» **Work required**:
Repeat, exactly as written, the line containing "I saw their logo, and I knew what I had to do" and each line after it through the end of the data.

» **Recorded information**:
'''

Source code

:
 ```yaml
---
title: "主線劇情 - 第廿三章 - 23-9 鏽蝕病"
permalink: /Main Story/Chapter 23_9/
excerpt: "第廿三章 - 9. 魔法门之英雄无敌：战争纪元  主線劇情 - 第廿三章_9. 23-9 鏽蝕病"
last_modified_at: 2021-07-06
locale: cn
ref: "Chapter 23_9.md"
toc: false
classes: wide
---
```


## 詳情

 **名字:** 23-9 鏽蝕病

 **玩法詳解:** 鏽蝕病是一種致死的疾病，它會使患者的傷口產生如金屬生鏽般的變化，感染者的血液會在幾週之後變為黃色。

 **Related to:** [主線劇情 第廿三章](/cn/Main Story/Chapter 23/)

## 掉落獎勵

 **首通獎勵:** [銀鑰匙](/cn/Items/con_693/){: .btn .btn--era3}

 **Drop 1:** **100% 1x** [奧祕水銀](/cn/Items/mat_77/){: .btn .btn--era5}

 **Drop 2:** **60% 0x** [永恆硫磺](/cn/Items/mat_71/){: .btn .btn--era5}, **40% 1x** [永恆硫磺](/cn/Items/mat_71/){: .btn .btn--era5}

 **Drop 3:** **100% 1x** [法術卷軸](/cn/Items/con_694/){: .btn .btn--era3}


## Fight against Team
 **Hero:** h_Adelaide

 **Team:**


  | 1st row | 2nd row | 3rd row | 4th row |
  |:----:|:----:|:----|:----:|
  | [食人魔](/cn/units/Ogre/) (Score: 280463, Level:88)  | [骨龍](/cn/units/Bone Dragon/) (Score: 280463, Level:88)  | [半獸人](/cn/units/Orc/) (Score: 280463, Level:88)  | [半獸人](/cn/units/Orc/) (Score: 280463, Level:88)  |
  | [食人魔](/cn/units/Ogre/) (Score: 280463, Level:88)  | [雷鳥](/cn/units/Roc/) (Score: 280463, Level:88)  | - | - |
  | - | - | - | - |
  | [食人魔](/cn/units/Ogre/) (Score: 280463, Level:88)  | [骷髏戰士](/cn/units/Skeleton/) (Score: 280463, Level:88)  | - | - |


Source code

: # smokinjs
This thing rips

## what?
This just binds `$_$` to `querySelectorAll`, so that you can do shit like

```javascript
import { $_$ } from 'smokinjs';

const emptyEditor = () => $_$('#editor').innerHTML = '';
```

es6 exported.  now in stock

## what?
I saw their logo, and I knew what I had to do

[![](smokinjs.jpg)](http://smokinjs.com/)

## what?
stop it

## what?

'''

» **Response**:
I saw their logo, and I knew what I had to do

[![](smokinjs.jpg)](http://smokinjs.com/)

## what?
stop it

## what?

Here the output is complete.